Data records

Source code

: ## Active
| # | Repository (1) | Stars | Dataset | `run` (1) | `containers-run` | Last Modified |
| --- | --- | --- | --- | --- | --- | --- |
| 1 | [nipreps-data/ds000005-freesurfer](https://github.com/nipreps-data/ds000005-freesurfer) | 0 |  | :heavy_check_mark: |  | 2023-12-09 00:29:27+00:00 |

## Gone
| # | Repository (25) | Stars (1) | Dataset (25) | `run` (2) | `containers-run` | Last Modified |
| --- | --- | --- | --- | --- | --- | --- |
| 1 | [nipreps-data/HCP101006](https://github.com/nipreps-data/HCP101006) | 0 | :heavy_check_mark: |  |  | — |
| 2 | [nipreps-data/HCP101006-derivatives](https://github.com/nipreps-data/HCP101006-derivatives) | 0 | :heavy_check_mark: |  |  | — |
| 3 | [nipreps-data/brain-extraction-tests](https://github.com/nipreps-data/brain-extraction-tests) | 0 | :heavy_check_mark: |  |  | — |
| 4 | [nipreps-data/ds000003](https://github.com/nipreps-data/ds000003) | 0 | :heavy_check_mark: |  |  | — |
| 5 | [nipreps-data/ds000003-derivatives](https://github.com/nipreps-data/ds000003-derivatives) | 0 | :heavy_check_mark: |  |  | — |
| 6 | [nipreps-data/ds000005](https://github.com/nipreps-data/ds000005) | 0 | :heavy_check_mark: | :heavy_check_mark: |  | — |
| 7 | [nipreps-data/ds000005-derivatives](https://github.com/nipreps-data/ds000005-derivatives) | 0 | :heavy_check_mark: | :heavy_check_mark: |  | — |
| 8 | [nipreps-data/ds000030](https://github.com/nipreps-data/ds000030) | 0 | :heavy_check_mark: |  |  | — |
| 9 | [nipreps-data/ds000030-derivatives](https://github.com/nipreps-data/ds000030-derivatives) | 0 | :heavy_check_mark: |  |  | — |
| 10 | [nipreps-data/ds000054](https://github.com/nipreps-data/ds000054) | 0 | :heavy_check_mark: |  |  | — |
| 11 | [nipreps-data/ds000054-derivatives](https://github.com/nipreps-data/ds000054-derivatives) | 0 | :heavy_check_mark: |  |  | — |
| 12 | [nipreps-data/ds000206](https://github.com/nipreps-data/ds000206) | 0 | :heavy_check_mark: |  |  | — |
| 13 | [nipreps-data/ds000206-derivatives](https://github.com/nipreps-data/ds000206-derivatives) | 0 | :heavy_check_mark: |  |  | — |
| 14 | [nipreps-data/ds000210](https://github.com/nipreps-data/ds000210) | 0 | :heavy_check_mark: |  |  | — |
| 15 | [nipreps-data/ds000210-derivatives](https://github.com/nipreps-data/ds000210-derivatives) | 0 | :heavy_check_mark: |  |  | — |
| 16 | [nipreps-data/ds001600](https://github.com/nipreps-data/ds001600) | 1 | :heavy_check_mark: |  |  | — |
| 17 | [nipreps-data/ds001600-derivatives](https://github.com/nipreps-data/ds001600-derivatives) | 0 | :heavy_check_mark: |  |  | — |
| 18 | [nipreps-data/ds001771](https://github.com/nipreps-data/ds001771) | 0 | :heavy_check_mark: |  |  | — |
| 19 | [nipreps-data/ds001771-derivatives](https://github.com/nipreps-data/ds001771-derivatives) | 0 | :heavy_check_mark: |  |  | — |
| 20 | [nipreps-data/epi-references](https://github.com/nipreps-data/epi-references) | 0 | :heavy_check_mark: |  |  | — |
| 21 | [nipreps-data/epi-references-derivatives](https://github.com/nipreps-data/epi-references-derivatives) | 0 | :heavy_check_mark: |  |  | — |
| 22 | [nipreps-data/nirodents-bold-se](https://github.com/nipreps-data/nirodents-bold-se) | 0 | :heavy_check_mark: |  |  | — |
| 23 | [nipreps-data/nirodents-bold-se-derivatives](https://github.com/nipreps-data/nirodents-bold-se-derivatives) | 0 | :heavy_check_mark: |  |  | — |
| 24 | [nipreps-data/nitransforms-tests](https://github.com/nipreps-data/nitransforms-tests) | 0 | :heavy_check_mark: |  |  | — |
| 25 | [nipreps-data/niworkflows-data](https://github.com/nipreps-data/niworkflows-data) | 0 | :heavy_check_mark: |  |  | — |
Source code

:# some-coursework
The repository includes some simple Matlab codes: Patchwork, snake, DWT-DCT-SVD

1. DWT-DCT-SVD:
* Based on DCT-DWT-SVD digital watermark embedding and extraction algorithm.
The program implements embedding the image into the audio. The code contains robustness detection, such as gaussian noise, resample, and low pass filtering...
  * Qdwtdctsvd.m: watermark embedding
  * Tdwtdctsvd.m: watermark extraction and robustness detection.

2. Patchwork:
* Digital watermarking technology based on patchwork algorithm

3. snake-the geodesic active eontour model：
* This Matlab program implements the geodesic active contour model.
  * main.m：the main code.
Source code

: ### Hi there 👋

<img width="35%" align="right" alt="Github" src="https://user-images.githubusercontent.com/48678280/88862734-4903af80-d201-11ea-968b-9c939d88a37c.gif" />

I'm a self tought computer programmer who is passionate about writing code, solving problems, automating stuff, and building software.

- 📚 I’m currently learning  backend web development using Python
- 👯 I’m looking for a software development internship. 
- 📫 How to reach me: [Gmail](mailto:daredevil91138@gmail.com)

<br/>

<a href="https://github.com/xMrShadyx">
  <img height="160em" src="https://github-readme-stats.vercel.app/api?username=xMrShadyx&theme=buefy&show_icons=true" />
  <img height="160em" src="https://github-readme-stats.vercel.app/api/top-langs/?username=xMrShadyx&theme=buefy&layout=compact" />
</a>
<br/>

◆ Exercise aim ◆
Print every entry exactly.

◆ Exercise response ◆
Source code

: ## Active
| # | Repository (1) | Stars | Dataset | `run` (1) | `containers-run` | Last Modified |
| --- | --- | --- | --- | --- | --- | --- |
| 1 | [nipreps-data/ds000005-freesurfer](https://github.com/nipreps-data/ds000005-freesurfer) | 0 |  | :heavy_check_mark: |  | 2023-12-09 00:29:27+00:00 |

## Gone
| # | Repository (25) | Stars (1) | Dataset (25) | `run` (2) | `containers-run` | Last Modified |
| --- | --- | --- | --- | --- | --- | --- |
| 1 | [nipreps-data/HCP101006](https://github.com/nipreps-data/HCP101006) | 0 | :heavy_check_mark: |  |  | — |
| 2 | [nipreps-data/HCP101006-derivatives](https://github.com/nipreps-data/HCP101006-derivatives) | 0 | :heavy_check_mark: |  |  | — |
| 3 | [nipreps-data/brain-extraction-tests](https://github.com/nipreps-data/brain-extraction-tests) | 0 | :heavy_check_mark: |  |  | — |
| 4 | [nipreps-data/ds000003](https://github.com/nipreps-data/ds000003) | 0 | :heavy_check_mark: |  |  | — |
| 5 | [nipreps-data/ds000003-derivatives](https://github.com/nipreps-data/ds000003-derivatives) | 0 | :heavy_check_mark: |  |  | — |
| 6 | [nipreps-data/ds000005](https://github.com/nipreps-data/ds000005) | 0 | :heavy_check_mark: | :heavy_check_mark: |  | — |
| 7 | [nipreps-data/ds000005-derivatives](https://github.com/nipreps-data/ds000005-derivatives) | 0 | :heavy_check_mark: | :heavy_check_mark: |  | — |
| 8 | [nipreps-data/ds000030](https://github.com/nipreps-data/ds000030) | 0 | :heavy_check_mark: |  |  | — |
| 9 | [nipreps-data/ds000030-derivatives](https://github.com/nipreps-data/ds000030-derivatives) | 0 | :heavy_check_mark: |  |  | — |
| 10 | [nipreps-data/ds000054](https://github.com/nipreps-data/ds000054) | 0 | :heavy_check_mark: |  |  | — |
| 11 | [nipreps-data/ds000054-derivatives](https://github.com/nipreps-data/ds000054-derivatives) | 0 | :heavy_check_mark: |  |  | — |
| 12 | [nipreps-data/ds000206](https://github.com/nipreps-data/ds000206) | 0 | :heavy_check_mark: |  |  | — |
| 13 | [nipreps-data/ds000206-derivatives](https://github.com/nipreps-data/ds000206-derivatives) | 0 | :heavy_check_mark: |  |  | — |
| 14 | [nipreps-data/ds000210](https://github.com/nipreps-data/ds000210) | 0 | :heavy_check_mark: |  |  | — |
| 15 | [nipreps-data/ds000210-derivatives](https://github.com/nipreps-data/ds000210-derivatives) | 0 | :heavy_check_mark: |  |  | — |
| 16 | [nipreps-data/ds001600](https://github.com/nipreps-data/ds001600) | 1 | :heavy_check_mark: |  |  | — |
| 17 | [nipreps-data/ds001600-derivatives](https://github.com/nipreps-data/ds001600-derivatives) | 0 | :heavy_check_mark: |  |  | — |
| 18 | [nipreps-data/ds001771](https://github.com/nipreps-data/ds001771) | 0 | :heavy_check_mark: |  |  | — |
| 19 | [nipreps-data/ds001771-derivatives](https://github.com/nipreps-data/ds001771-derivatives) | 0 | :heavy_check_mark: |  |  | — |
| 20 | [nipreps-data/epi-references](https://github.com/nipreps-data/epi-references) | 0 | :heavy_check_mark: |  |  | — |
| 21 | [nipreps-data/epi-references-derivatives](https://github.com/nipreps-data/epi-references-derivatives) | 0 | :heavy_check_mark: |  |  | — |
| 22 | [nipreps-data/nirodents-bold-se](https://github.com/nipreps-data/nirodents-bold-se) | 0 | :heavy_check_mark: |  |  | — |
| 23 | [nipreps-data/nirodents-bold-se-derivatives](https://github.com/nipreps-data/nirodents-bold-se-derivatives) | 0 | :heavy_check_mark: |  |  | — |
| 24 | [nipreps-data/nitransforms-tests](https://github.com/nipreps-data/nitransforms-tests) | 0 | :heavy_check_mark: |  |  | — |
| 25 | [nipreps-data/niworkflows-data](https://github.com/nipreps-data/niworkflows-data) | 0 | :heavy_check_mark: |  |  | — |
Source code

:# some-coursework
The repository includes some simple Matlab codes: Patchwork, snake, DWT-DCT-SVD

1. DWT-DCT-SVD:
* Based on DCT-DWT-SVD digital watermark embedding and extraction algorithm.
The program implements embedding the image into the audio. The code contains robustness detection, such as gaussian noise, resample, and low pass filtering...
  * Qdwtdctsvd.m: watermark embedding
  * Tdwtdctsvd.m: watermark extraction and robustness detection.

2. Patchwork:
* Digital watermarking technology based on patchwork algorithm

3. snake-the geodesic active eontour model：
* This Matlab program implements the geodesic active contour model.
  * main.m：the main code.
Source code

: ### Hi there 👋

<img width="35%" align="right" alt="Github" src="https://user-images.githubusercontent.com/48678280/88862734-4903af80-d201-11ea-968b-9c939d88a37c.gif" />

I'm a self tought computer programmer who is passionate about writing code, solving problems, automating stuff, and building software.

- 📚 I’m currently learning  backend web development using Python
- 👯 I’m looking for a software development internship. 
- 📫 How to reach me: [Gmail](mailto:daredevil91138@gmail.com)

<br/>

<a href="https://github.com/xMrShadyx">
  <img height="160em" src="https://github-readme-stats.vercel.app/api?username=xMrShadyx&theme=buefy&show_icons=true" />
  <img height="160em" src="https://github-readme-stats.vercel.app/api/top-langs/?username=xMrShadyx&theme=buefy&layout=compact" />
</a>
<br/>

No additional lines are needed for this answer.